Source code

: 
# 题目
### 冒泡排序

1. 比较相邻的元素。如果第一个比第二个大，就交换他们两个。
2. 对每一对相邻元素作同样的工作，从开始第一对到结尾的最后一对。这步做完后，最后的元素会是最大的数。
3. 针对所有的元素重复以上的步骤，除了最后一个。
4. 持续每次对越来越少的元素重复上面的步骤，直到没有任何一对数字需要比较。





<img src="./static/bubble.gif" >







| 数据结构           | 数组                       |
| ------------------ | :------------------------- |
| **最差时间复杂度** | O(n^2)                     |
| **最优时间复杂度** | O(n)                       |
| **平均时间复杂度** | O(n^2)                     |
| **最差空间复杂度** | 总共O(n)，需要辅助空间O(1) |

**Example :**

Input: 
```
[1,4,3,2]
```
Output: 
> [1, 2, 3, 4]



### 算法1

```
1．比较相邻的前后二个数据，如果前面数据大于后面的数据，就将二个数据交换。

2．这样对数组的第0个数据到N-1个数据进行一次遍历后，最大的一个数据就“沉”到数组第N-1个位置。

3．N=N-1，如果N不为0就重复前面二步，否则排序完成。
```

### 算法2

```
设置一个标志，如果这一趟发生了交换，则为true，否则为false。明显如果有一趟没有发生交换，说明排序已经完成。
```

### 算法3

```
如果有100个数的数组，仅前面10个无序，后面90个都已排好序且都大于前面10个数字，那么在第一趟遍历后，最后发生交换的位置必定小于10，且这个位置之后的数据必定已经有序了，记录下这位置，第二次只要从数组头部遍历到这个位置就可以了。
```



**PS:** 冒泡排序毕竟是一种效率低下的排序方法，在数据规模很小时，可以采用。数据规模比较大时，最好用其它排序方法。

____________

About this task
Output the full listing above without altering a single word.

Your response
Source code

: 
# 题目
### 冒泡排序

1. 比较相邻的元素。如果第一个比第二个大，就交换他们两个。
2. 对每一对相邻元素作同样的工作，从开始第一对到结尾的最后一对。这步做完后，最后的元素会是最大的数。
3. 针对所有的元素重复以上的步骤，除了最后一个。
4. 持续每次对越来越少的元素重复上面的步骤，直到没有任何一对数字需要比较。





<img src="./static/bubble.gif" >







| 数据结构           | 数组                       |
| ------------------ | :------------------------- |
| **最差时间复杂度** | O(n^2)                     |
| **最优时间复杂度** | O(n)                       |
| **平均时间复杂度** | O(n^2)                     |
| **最差空间复杂度** | 总共O(n)，需要辅助空间O(1) |

**Example :**

Input: 
```
[1,4,3,2]
```
Output: 
> [1, 2, 3, 4]



### 算法1

```
1．比较相邻的前后二个数据，如果前面数据大于后面的数据，就将二个数据交换。

2．这样对数组的第0个数据到N-1个数据进行一次遍历后，最大的一个数据就“沉”到数组第N-1个位置。

3．N=N-1，如果N不为0就重复前面二步，否则排序完成。
```

### 算法2

```
设置一个标志，如果这一趟发生了交换，则为true，否则为false。明显如果有一趟没有发生交换，说明排序已经完成。
```

### 算法3

```
如果有100个数的数组，仅前面10个无序，后面90个都已排好序且都大于前面10个数字，那么在第一趟遍历后，最后发生交换的位置必定小于10，且这个位置之后的数据必定已经有序了，记录下这位置，第二次只要从数组头部遍历到这个位置就可以了。
```



**PS:** 冒泡排序毕竟是一种效率低下的排序方法，在数据规模很小时，可以采用。数据规模比较大时，最好用其它排序方法。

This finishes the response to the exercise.